[Collected data]

--- START ---

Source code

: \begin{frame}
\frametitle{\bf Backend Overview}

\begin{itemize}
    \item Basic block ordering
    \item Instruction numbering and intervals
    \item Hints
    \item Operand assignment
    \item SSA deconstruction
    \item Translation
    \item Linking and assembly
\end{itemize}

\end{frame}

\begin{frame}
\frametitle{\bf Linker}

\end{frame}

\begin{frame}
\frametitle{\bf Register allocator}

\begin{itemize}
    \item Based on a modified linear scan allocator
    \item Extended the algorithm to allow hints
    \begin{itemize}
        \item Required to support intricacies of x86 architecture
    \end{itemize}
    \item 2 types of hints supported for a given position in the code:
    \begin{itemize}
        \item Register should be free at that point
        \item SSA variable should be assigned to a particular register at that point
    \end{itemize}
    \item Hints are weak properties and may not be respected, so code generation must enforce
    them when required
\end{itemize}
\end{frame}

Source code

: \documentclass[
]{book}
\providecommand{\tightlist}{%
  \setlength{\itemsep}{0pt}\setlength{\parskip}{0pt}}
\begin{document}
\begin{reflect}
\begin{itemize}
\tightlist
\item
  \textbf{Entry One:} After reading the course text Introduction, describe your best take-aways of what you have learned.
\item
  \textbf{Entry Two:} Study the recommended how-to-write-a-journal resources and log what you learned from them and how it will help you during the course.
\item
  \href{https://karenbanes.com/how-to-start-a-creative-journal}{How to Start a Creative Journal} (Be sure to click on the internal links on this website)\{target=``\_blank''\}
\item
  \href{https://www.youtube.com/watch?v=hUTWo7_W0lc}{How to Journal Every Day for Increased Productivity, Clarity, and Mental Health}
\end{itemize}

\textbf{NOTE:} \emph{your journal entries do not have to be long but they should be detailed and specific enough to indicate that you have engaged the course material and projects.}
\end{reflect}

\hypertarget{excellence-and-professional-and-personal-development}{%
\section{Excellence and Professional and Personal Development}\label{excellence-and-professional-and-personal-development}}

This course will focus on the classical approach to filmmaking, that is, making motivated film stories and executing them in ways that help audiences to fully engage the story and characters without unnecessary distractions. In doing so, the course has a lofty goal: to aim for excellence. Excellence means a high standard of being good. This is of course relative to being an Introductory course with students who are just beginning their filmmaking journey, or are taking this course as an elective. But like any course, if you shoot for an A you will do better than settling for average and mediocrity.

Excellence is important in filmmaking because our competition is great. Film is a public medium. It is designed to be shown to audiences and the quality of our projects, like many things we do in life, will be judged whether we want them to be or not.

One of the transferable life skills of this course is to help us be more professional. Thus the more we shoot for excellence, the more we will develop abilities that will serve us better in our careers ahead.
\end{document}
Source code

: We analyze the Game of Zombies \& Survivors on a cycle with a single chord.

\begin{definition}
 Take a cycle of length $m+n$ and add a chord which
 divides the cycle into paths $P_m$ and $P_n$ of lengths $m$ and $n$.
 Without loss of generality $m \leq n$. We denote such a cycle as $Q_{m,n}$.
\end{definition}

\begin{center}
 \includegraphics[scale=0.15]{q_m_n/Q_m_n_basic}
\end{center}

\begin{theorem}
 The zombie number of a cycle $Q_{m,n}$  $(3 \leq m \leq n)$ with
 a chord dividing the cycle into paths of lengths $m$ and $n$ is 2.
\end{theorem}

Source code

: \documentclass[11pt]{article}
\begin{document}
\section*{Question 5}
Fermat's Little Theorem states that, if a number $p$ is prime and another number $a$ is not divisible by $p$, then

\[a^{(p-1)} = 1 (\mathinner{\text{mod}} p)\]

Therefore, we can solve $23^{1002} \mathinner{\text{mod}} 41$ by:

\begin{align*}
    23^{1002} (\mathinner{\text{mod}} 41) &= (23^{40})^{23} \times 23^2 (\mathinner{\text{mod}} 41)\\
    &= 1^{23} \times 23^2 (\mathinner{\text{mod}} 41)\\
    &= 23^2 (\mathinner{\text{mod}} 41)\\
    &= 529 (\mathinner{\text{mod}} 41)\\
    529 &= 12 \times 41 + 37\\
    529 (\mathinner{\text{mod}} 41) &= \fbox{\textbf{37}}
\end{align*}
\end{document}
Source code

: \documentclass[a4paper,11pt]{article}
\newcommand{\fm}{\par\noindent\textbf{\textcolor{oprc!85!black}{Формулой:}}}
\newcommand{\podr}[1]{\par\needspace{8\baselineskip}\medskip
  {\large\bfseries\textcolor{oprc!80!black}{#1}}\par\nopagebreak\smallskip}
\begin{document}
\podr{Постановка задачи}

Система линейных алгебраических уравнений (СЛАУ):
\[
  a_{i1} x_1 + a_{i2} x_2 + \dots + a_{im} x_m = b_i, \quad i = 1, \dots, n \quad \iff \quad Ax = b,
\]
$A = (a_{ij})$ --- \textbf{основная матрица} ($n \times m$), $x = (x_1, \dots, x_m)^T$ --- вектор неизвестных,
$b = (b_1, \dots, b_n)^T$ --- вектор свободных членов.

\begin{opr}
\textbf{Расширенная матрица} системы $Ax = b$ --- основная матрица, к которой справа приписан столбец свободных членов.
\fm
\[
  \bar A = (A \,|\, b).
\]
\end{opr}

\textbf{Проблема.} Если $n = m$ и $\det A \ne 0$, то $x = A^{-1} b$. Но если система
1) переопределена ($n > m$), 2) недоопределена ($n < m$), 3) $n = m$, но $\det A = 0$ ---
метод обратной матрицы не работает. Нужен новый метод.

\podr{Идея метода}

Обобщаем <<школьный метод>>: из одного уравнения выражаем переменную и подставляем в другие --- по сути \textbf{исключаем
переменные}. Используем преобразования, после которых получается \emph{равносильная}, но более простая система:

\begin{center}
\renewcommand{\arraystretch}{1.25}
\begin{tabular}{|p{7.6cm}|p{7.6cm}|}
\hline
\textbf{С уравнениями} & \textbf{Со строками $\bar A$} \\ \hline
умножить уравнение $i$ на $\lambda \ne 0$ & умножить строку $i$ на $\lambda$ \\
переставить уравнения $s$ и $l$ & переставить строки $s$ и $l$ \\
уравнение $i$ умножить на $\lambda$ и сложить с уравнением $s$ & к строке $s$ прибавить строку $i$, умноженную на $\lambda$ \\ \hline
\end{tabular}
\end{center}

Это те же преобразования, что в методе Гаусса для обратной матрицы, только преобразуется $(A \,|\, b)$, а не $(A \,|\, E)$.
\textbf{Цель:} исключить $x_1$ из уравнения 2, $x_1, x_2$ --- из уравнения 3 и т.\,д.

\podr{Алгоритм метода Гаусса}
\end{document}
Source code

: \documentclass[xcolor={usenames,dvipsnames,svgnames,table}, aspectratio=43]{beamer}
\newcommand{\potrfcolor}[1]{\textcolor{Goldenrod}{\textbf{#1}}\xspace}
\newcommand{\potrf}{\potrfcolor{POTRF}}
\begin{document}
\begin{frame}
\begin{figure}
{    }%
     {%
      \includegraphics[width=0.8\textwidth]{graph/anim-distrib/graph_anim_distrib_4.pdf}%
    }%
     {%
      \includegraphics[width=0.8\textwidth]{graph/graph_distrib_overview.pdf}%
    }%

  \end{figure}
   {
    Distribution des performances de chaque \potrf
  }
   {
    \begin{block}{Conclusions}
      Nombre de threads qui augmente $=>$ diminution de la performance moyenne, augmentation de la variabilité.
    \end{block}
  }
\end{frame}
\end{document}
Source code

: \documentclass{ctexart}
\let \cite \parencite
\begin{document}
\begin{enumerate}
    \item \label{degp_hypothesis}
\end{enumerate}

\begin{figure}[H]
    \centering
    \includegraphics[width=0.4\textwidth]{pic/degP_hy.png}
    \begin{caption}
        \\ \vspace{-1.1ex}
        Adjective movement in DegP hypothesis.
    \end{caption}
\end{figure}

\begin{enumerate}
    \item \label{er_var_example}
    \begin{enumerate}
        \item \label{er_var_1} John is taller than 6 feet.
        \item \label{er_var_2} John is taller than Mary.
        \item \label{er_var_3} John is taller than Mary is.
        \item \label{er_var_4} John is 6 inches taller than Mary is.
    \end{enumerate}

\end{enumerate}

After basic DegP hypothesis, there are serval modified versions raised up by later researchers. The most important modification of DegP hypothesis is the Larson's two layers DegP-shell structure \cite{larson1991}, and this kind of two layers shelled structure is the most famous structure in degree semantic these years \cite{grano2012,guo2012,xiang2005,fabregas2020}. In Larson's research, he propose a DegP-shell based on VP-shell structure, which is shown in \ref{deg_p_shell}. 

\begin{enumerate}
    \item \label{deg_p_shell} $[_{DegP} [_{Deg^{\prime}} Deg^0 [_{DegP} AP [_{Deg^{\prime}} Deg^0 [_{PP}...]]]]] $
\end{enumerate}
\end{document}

--- END ---

» TASK
Read through the entries and copy every line that includes "article".

» SOLVED EXERCISE
: \documentclass[11pt]{article}
: \documentclass[a4paper,11pt]{article}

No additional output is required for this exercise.